Blockchains and distributed ledger technology can reduce the cost of remittances to Africa

Nairobi, Monday 14th August 2017 – The volume of remittances to Africa is growing year by year but prices for international transfers are still relatively high. Blockchain and Distributed Ledger Technology (DLT) can assist to; reduce the cost of remittances, increase speed of settlement, reduce settlement risk, decrease entry barriers for financial institutions, improve the interoperability of different financial instruments and enhance the regulatory frameworks that oversee funds transfers such as Know Your Customer (KYC) and Anti-Money Laundering (AML) processes.
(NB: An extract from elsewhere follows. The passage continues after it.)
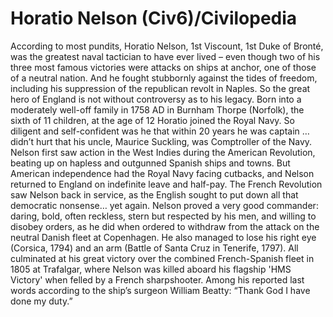 # Horatio Nelson (Civ6)/Civilopedia

According to most pundits, Horatio Nelson, 1st Viscount, 1st Duke of Bronté, was the greatest naval tactician to have ever lived – even though two of his three most famous victories were attacks on ships at anchor, one of those of a neutral nation. And he fought stubbornly against the tides of freedom, including his suppression of the republican revolt in Naples. So the great hero of England is not without controversy as to his legacy.
Born into a moderately well-off family in 1758 AD in Burnham Thorpe (Norfolk), the sixth of 11 children, at the age of 12 Horatio joined the Royal Navy. So diligent and self-confident was he that within 20 years he was captain … didn’t hurt that his uncle, Maurice Suckling, was Comptroller of the Navy. Nelson first saw action in the West Indies during the American Revolution, beating up on hapless and outgunned Spanish ships and towns. But American independence had the Royal Navy facing cutbacks, and Nelson returned to England on indefinite leave and half-pay.
The French Revolution saw Nelson back in service, as the English sought to put down all that democratic nonsense… yet again. Nelson proved a very good commander: daring, bold, often reckless, stern but respected by his men, and willing to disobey orders, as he did when ordered to withdraw from the attack on the neutral Danish fleet at Copenhagen. He also managed to lose his right eye (Corsica, 1794) and an arm (Battle of Santa Cruz in Tenerife, 1797). All culminated at his great victory over the combined French-Spanish fleet in 1805 at Trafalgar, where Nelson was killed aboard his flagship 'HMS Victory' when felled by a French sharpshooter. Among his reported last words according to the ship’s surgeon William Beatty: “Thank God I have done my duty.”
This is according to a new report, entitled ‘Blockchains, Distributed Ledgers and Funds Transfers: An Overview’, published today by the Financial Sector Deepening Africa (FSD Africa) in partnership with Consult Hyperion. The report states that DLT presents opportunities for new ways of performing funds transfers, payment settlement and regulatory oversight, due to its decentralised, replicated and transparent nature.

It comes at a time when FSD Africa has just released a report on ‘Reducing Costs and Scaling UP UK to Africa Remittances through Technology.’ The report finds over 1 million people born in Africa and living in the UK are paying more than £300 million a year to send money to friends and family back home. Nine out of ten send money through agents and just one in ten send money digitally, which makes Africa the most expensive place to send money in the world.
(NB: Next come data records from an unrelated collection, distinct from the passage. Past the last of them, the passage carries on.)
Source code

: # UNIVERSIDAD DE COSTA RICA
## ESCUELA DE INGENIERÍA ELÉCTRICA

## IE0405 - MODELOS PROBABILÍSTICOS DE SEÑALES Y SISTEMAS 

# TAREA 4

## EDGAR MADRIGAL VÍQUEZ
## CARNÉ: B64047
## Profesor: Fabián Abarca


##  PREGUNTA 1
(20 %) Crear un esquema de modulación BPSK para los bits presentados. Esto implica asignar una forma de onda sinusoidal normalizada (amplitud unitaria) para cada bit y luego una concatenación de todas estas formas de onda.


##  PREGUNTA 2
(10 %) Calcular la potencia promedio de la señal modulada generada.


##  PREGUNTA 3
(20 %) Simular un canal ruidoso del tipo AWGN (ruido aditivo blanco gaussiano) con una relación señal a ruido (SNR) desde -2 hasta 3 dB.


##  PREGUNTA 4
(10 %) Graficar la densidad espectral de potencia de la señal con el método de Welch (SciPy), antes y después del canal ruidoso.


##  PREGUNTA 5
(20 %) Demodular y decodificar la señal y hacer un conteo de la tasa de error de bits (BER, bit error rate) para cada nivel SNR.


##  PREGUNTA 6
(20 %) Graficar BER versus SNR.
Commenting on the report, Salome Parulava, Associate Consultant at Consult Hyperion and the author of the report said: “Blockchain and DLT can provide a foundation for needed infrastructural changes in expensive and inflexible funds transfer models. But although opportunities are promising, there are many issues that arise when considering the widespread adoption of the technology, which should be taken into account. The report aims to give an overview of both benefits and problems of the DLT usage in funds transfers.”
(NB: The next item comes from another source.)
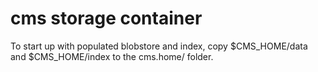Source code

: # cms storage container
To start up with populated blobstore and index, copy $CMS_HOME/data and $CMS_HOME/index to the cms.home/ folder.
The report concludes that, DLT has the potential to act as a reliable ‘store’ of identity information available in near real-time and as a generator of dynamically changing identity attributes (such as creditworthiness). However, this is not straightforward. Reliability comes from intrinsic DLT characteristics (such as amend-only transaction history across parties and cryptographically secured transactions), but not exclusively from them.

To ensure trust and reliability, it is important that DLT solutions are developed in accordance with national laws and security standards, and take into consideration the views of all stakeholders.